So as a school we took the decision to reflect on the areas where formal observation is less likely to occur and consider how best to evaluate the quality of what takes place. We created a subject leader without portfolio.

In our 4- 18 context there are a wide range of areas of learning which are not subject specific but are still significant priorities for individual children’s development. These are not necessarily areas such as behaviour or the pupils’ social interaction skills, which form part of more formal observations within the classroom, but rather things such as: how adults support transitions between one location within the school and another during unstructured times; how teachers reduce the amount of adult intervention when encouraging pupils to work with a greater degree of independence outside of the classroom; or how we evaluate variances in approaches to supported social interactions during play, when pupils are supported by a wider range of less familiar staff.

So as we begin exploring this approach, here are a few examples of areas which may need further investigation.

Extension activities

This is part of the week where children are expected to work with a greater degree of independence on tasks which have been successfully completed 1:1 or within carefully structured subject based lessons. The expectation is that they will demonstrate an ability to generalise their learning without necessarily being directly supported by an adult. The importance of this time in the week is that it helps to reduce the risks of dependency upon the adult and introduces a wider range of resources, materials and expectations around the learned concept or skill.

Arrival into school

Our responsibility for learning starts the moment the child steps off the bus, ensuring that they arrive in the classroom ready to work. But beyond that transition from the informal environment to the formal one, there are many skills associated with the process of getting yourself safely and appropriately to the classroom. Can you navigate a busy environment, do you respond to spontaneous social interactions in the same way you do to expected social routines, are you able to avoid unnecessary distractions, and do you make well judged decisions about the order in which things need to be done?

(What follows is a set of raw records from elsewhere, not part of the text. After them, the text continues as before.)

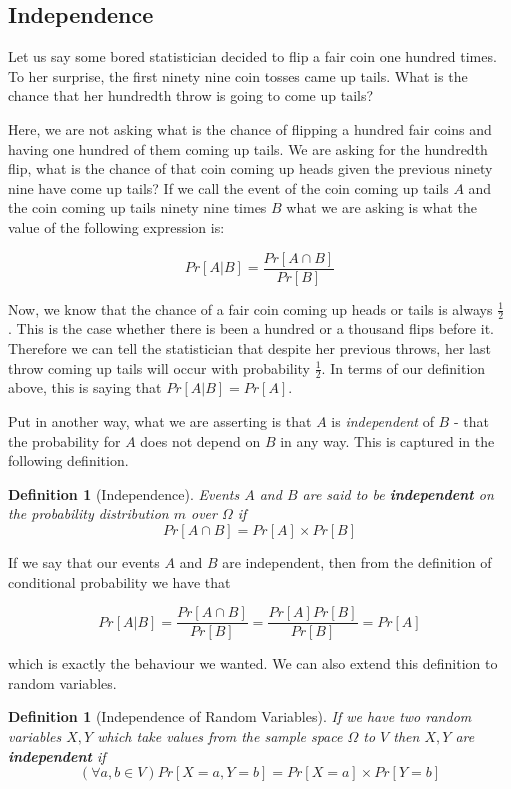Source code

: \documentclass[12pt,a4paper]{article}
\newtheorem{definition}[theorem]{Definition}
\begin{document}
\subsection{Independence}

Let us say some bored statistician decided to flip a fair coin one hundred times.
To her surprise, the first ninety nine coin tosses came up tails. What is the
chance that her hundredth throw is going to come up tails? 

Here, we are not asking what is the chance of flipping a hundred fair coins and having
one hundred of them coming up tails. We are asking for the hundredth flip,
what is the chance of that coin coming up heads given the previous ninety nine
have come up tails? If we call the event of the coin coming up tails
$A$ and the coin coming up tails ninety nine times $B$ what we are asking is
what the value of the following expression is:

\[Pr[A|B] = \frac{Pr[A \cap B]}{Pr[B]}\]

Now, we know that the chance of a fair coin coming up heads or tails is always
$\frac{1}{2}$ . This is the case whether there is been a hundred or a thousand
flips before it. Therefore we can tell the statistician that despite her
previous throws, her last throw coming up tails will occur with probability
$\frac{1}{2}$. In terms of our definition above, this is saying that $Pr[A|B] =
Pr[A]$.

Put in another way, what we are asserting is that $A$ is \textit{independent} of
$B$ - that the probability for $A$ does not depend on $B$ in any way. This is
captured in the following definition.

\begin{definition}[Independence]
Events $A$ and $B$ are said to be \textbf{independent} on the probability distribution
$m$ over $\Omega$ if
\[Pr[A \cap B] = Pr[A] \times Pr[B] \]
\end{definition}
If we say that our events $A$ and $B$ are independent, then from the
definition of conditional probability we have that 

\[Pr[A|B] = \frac{Pr[A \cap B]}{Pr[B]} = \frac{Pr[A] Pr[B]}{Pr[B]} = Pr[A] \]

which is exactly the behaviour we wanted. We can also extend this definition to
random variables.

\begin{definition}[Independence of Random Variables]
If we have two random variables $X,Y$ which take values from the sample space
$\Omega$ to $V$ then $X,Y$ are \textbf{independent} if 
\[(\forall a,b \in V) Pr[X=a, Y=b] = Pr[X=a] \times Pr[Y=b]\]
\end{definition}
\end{document}
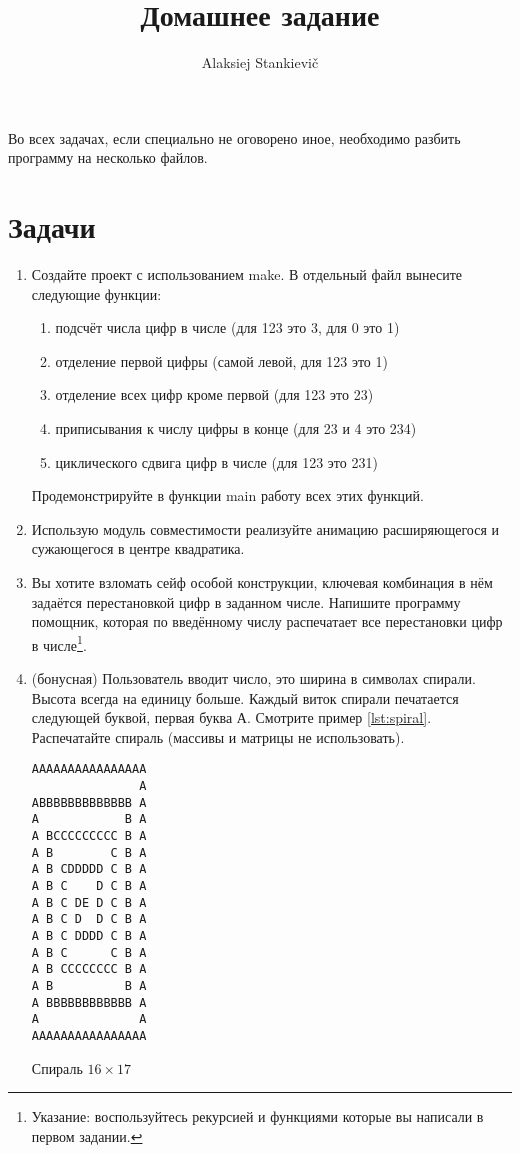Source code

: \documentclass[12pt]{article}
\author{Alaksiej Stankievič}
\title{Домашнее задание}
\begin{document}

Во всех задачах, если специально не оговорено иное, необходимо разбить программу на несколько файлов.

\section{Задачи}

\begin{enumerate}
 \item Создайте проект с использованием make. В отдельный файл вынесите следующие функции:
 \begin{enumerate}
  \item подсчёт числа цифр в числе (для 123 это 3, для 0 это 1)
  \item отделение первой цифры (самой левой, для 123 это 1)
  \item отделение всех цифр кроме первой (для 123 это 23)
  \item приписывания к числу цифры в конце (для 23 и 4 это 234)
  \item циклического сдвига цифр в числе (для 123 это 231)
 \end{enumerate}
  Продемонстрируйте в функции main работу всех этих функций.
 \item Использую модуль совместимости реализуйте анимацию расширяющегося и сужающегося в центре квадратика.
 \item Вы хотите взломать сейф особой конструкции, ключевая комбинация в нём задаётся перестановкой цифр в заданном 
числе. Напишите программу помощник, которая по введённому числу распечатает все перестановки цифр в 
числе\footnote{Указание: воспользуйтесь рекурсией и функциями которые вы написали в первом задании.}.
 \item(бонусная) Пользователь вводит число, это ширина в символах спирали. Высота всегда на единицу больше. Каждый 
виток спирали печатается следующей буквой, первая буква А. Смотрите пример \ref{lst:spiral}. Распечатайте спираль 
(массивы и матрицы не использовать).
\begin{listing}[H]
\begin{center}
\begin{verbatim}
AAAAAAAAAAAAAAAA
               A
ABBBBBBBBBBBBB A
A            B A
A BCCCCCCCCC B A
A B        C B A
A B CDDDDD C B A
A B C    D C B A
A B C DE D C B A
A B C D  D C B A
A B C DDDD C B A
A B C      C B A
A B CCCCCCCC B A
A B          B A
A BBBBBBBBBBBB A
A              A
AAAAAAAAAAAAAAAA
\end{verbatim}
\end{center}
\caption{Спираль $16\times{}17$}
\label{lst:spiral}
\end{listing}
\end{enumerate}
\end{document}

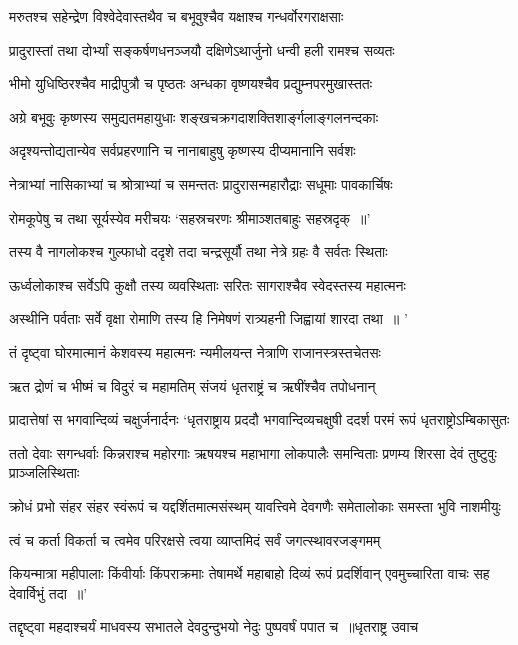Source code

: \twolineshloka
{मरुतश्च सहेन्द्रेण विश्वेदेवास्तथैव च}
{बभूवुश्चैव यक्षाश्च गन्धर्वोरगराक्षसाः}


\twolineshloka
{प्रादुरास्तां तथा दोर्भ्यां सङ्कर्षणधनञ्जयौ}
{दक्षिणेऽथार्जुनो धन्वी हली रामश्च सव्यतः}


\twolineshloka
{भीमो युधिष्ठिरश्चैव माद्रीपुत्रौ च पृष्ठतः}
{अन्धका वृष्णयश्चैव प्रद्युम्नपरमुखास्ततः}


\twolineshloka
{अग्रे बभूवुः कृष्णस्य समुद्यतमहायुधाः}
{शङ्खचक्रगदाशक्तिशार्ङ्गलाङ्गलनन्दकाः}


\twolineshloka
{अदृश्यन्तोद्यतान्येव सर्वप्रहरणानि च}
{नानाबाहुषु कृष्णस्य दीप्यमानानि सर्वशः}


\twolineshloka
{नेत्राभ्यां नासिकाभ्यां च श्रोत्राभ्यां च समन्ततः}
{प्रादुरासन्महारौद्राः सधूमाः पावकार्चिषः}


\twolineshloka
{रोमकूपेषु च तथा सूर्यस्येव मरीचयः}
{`सहस्रचरणः श्रीमाञ्शतबाहुः सहस्रदृक् ॥'}


\twolineshloka
{तस्य वै नागलोकश्च गुल्फाधो ददृशे तदा}
{चन्द्रसूर्यौ तथा नेत्रे ग्रहः वै सर्वतः स्थिताः}


\twolineshloka
{ऊर्ध्वलोकाश्च सर्वेऽपि कुक्षौ तस्य व्यवस्थिताः}
{सरितः सागराश्चैव स्वेदस्तस्य महात्मनः}


\twolineshloka
{अस्थीनि पर्वताः सर्वे वृक्षा रोमाणि तस्य हि}
{निमेषणं रात्र्यहनी जिह्वायां शारदा तथा ॥ '}


\twolineshloka
{तं दृष्ट्वा घोरमात्मानं केशवस्य महात्मनः}
{न्यमीलयन्त नेत्राणि राजानस्त्रस्तचेतसः}


\twolineshloka
{ऋत द्रोणं च भीष्मं च विदुरं च महामतिम्}
{संजयं धृतराष्ट्रं च ऋषींश्चैव तपोधनान्}


प्रादात्तेषां स भगवान्दिव्यं चक्षुर्जनार्दनः
\twolineshloka
{`धृतराष्ट्राय प्रददौ भगवान्दिव्यचक्षुषी}
{ददर्श परमं रूपं धृतराष्ट्रोऽम्बिकासुतः}


\threelineshloka
{ततो देवाः सगन्धर्वाः किन्नराश्च महोरगाः}
{ऋषयश्च महाभागा लोकपालैः समन्विताः}
{प्रणम्य शिरसा देवं तुष्टुवुः प्राञ्जलिस्थिताः}


\twolineshloka
{क्रोधं प्रभो संहर संहर स्वंरूपं च यद्दर्शितमात्मसंस्थम्}
{यावत्त्विमे देवगणैः समेतालोकाः समस्ता भुवि नाशमीयुः}


\twolineshloka
{त्वं च कर्ता विकर्ता च त्वमेव परिरक्षसे}
{त्वया व्याप्तमिदं सर्वं जगत्स्थावरजङ्गमम्}


\threelineshloka
{कियन्मात्रा महीपालाः किंवीर्याः किंपराक्रमाः}
{तेषामर्थे महाबाहो दिव्यं रूपं प्रदर्शिवान्}
{एवमुच्चारिता वाचः सह देवार्विभुं तदा ॥'}


\threelineshloka
{तद्दृष्ट्वा महदाश्चर्यं माधवस्य सभातले}
{देवदुन्दुभयो नेदुः पुष्पवर्षं पपात च ॥धृतराष्ट्र उवाच}
{}


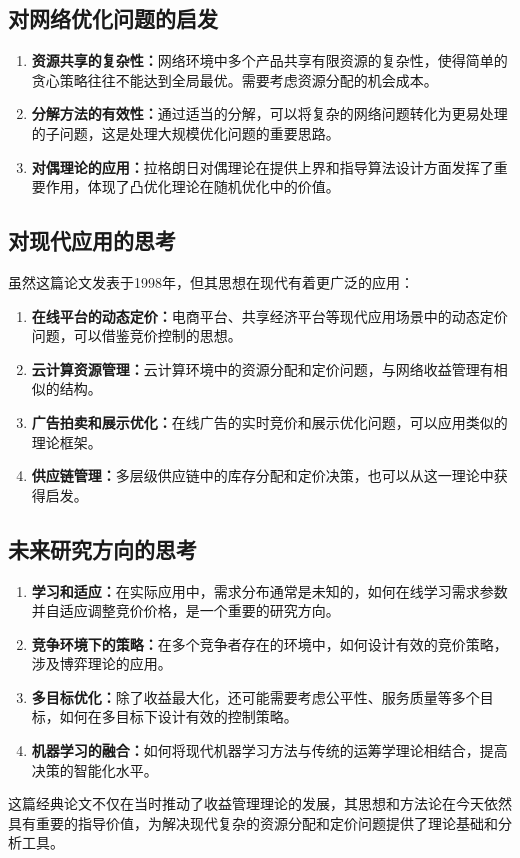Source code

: \documentclass[
  10pt
]{article}
\begin{document}
\subsection{对网络优化问题的启发}

\begin{enumerate}
\item \textbf{资源共享的复杂性：}网络环境中多个产品共享有限资源的复杂性，使得简单的贪心策略往往不能达到全局最优。需要考虑资源分配的机会成本。

\item \textbf{分解方法的有效性：}通过适当的分解，可以将复杂的网络问题转化为更易处理的子问题，这是处理大规模优化问题的重要思路。

\item \textbf{对偶理论的应用：}拉格朗日对偶理论在提供上界和指导算法设计方面发挥了重要作用，体现了凸优化理论在随机优化中的价值。
\end{enumerate}

\subsection{对现代应用的思考}

虽然这篇论文发表于1998年，但其思想在现代有着更广泛的应用：

\begin{enumerate}
\item \textbf{在线平台的动态定价：}电商平台、共享经济平台等现代应用场景中的动态定价问题，可以借鉴竞价控制的思想。

\item \textbf{云计算资源管理：}云计算环境中的资源分配和定价问题，与网络收益管理有相似的结构。

\item \textbf{广告拍卖和展示优化：}在线广告的实时竞价和展示优化问题，可以应用类似的理论框架。

\item \textbf{供应链管理：}多层级供应链中的库存分配和定价决策，也可以从这一理论中获得启发。
\end{enumerate}

\subsection{未来研究方向的思考}

\begin{enumerate}
\item \textbf{学习和适应：}在实际应用中，需求分布通常是未知的，如何在线学习需求参数并自适应调整竞价价格，是一个重要的研究方向。

\item \textbf{竞争环境下的策略：}在多个竞争者存在的环境中，如何设计有效的竞价策略，涉及博弈理论的应用。

\item \textbf{多目标优化：}除了收益最大化，还可能需要考虑公平性、服务质量等多个目标，如何在多目标下设计有效的控制策略。

\item \textbf{机器学习的融合：}如何将现代机器学习方法与传统的运筹学理论相结合，提高决策的智能化水平。
\end{enumerate}

这篇经典论文不仅在当时推动了收益管理理论的发展，其思想和方法论在今天依然具有重要的指导价值，为解决现代复杂的资源分配和定价问题提供了理论基础和分析工具。
\end{document}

These are all aspects of what we teach in the classroom, but are we evaluating as effectively the nature of these interactions as they take place elsewhere?

Play

For us, ‘play’ is a perennial concern. Not just the notion of learning through play and learning to play as elements of the taught curriculum, but the quality of what happens during break time. Here we generally have a broader range of children interacting with one another and a broader range of adults responsible for this. We are also likely to have a less generous staffing ratio than within the classroom. Yet this is a vital part of the school day in terms of developing our pupils’ capability to interact, communicate and negotiate successfully, and one which we are aware we could be doing better.

Choosing Time

This is an opportunity earned by pupils at the very end of the day to select a particular resource or activity to share with peers or use by themselves. This provides opportunities for a greater degree of self-direction and choice with regards to social interactions and the extent to which attention is sustained. Adults are often focused on supporting pupils with their personal care at this time, reducing the staff ratio and requiring a greater degree of independent participation from the children.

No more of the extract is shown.